Nor did Jaina let go of it then. She maintained her mental grip on the net and yanked it through one of the holes in the wall. That Mando went flying, and the one who’d cast the net, still attached to it by a line, was hauled off his feet. He went flying after his comrade, the sudden lateral movement causing him to drop his blaster rifle.

Three left, but the other two were unhurt and would be back in a moment—perhaps with reinforcements.

The three were on their feet now. One turned away from Jaina, facing back down the corridor, and threw up his arm just in time to catch Tyria’s descending lightsaber blade on it. The beskar from which his crushgaunt was made withstood the impact of the green energy blade, and he was not wounded. But the crushgaunt was scarred and the sheer force of Tyria’s blow drove him back a step.

Jaina spun between the other two, chambering her weapon, ready to kick. One of the two Mandos, a female, wore a rocket pack and ignited it, carrying her up and away from Jaina. That was all right; she was not Jaina’s original target. Jaina leapt, and her kick took the other commando in the side of the head. It was certainly not powerful enough to damage the beskar, but a lot of kinetic force was transmitted through the helmet, rocking the man’s head. He staggered away.

Tyria’s lightsaber found an unarmored chink in her opponent’s plating. She drove the blade, point-first, into his inner thigh. He made a strangled noise, took two jerky steps backward, and fell as the smell of burned flesh joined that of explosives residue. But another commando, the one who’d launched the net at Jaina, leapt out from the hole in the wall and swung at Tyria before she could react. His gauntleted fist took her in the jaw. Jaina heard the crack, saw the jaw deform, and suddenly Tyria was down, unconscious. The odds abruptly went from two against five to one against four. Or three and a half, if the concussion she was sure she’d given one Mando counted for anything.

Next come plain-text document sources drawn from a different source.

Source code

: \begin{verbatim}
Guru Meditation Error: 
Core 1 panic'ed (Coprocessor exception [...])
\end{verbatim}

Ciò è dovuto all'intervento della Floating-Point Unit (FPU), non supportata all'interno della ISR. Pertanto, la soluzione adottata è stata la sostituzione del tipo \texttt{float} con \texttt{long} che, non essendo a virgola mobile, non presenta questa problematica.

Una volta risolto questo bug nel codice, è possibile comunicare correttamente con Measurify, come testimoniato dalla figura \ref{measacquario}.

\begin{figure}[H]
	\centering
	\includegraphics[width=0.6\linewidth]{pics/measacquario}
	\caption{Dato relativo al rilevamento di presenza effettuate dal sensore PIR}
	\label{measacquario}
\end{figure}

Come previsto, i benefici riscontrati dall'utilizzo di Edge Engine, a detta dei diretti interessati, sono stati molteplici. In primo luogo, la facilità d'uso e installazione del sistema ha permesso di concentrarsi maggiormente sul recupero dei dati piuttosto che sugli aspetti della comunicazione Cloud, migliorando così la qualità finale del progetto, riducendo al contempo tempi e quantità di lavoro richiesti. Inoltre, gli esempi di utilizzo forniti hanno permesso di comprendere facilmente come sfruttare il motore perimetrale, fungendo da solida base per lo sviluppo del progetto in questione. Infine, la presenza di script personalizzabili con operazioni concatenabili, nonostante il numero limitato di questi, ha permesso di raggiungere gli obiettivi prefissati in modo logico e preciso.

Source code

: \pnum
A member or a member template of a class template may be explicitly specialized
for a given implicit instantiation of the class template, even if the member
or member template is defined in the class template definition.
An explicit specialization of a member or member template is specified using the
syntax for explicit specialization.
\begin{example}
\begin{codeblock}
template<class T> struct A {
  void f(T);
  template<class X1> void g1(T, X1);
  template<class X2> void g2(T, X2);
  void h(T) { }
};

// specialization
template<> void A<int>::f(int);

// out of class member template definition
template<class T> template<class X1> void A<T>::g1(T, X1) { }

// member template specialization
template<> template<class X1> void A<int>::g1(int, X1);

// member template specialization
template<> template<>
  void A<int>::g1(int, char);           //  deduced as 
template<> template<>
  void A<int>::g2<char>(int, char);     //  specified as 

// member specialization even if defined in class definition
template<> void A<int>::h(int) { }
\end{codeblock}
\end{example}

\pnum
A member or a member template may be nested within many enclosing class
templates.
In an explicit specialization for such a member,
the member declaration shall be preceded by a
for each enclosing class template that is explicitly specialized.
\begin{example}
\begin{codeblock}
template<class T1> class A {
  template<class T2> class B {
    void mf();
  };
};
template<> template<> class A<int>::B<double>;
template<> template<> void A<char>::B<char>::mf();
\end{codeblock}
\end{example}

There was a new boom from farther down the corridor, back toward Apprentice Geffer and the turbolifts. Jaina nodded, comprehending. Another handful of Mandos would be leaving the StealthX hangar the same way these had, using explosives to bypass doors, moving laterally in directions the Jedi wouldn’t normally prepare for.

Now the only thing between this second unit of Mandos and the turbolifts was one apprentice. She saw Geffer’s desk slide through the intersection, picking up speed, propelled by the boy’s use of the Force, and a split second after it vanished from sight down the cross-hall she heard it destroyed by mini rockets. Apprentice Geffer, grimly determined and frightened all at once, stepped out into the intersection, his lightsaber lit.

Jaina swore to herself. She could not retreat to help Geffer. She had to hold here or they’d both be flanked. But the apprentice was no match for experienced Mandos, especially Mandos who had clearly trained and prepared for conflict with Jedi. She had to hope he’d last a few seconds.

The flying Mando female fired down at Jaina with a blaster pistol. Jaina sidestepped the barrage of shots, making it look clumsy when in fact it wasn’t, and launched herself at the commando who had taken Tyria out.


The turbolift door opened and Raynar Thul stepped out into the passageway. He saw an apprentice, lightsaber glowing blue in his hand, facing down a side corridor. Down the main corridor, Jaina Solo was squared off against three Mandos, one of them flying. Correction, four Mandos: another one, casting off ruins of a net, charged out through a hole that used to be a doorway.

Raynar strode forward, told the apprentice, “I’ll take this,” and turned toward the apprentice’s subject of attention.

Subjects. Five more Mandos moving forward through the ruins of some furniture and what once had been sections of wall. They hesitated when they saw him.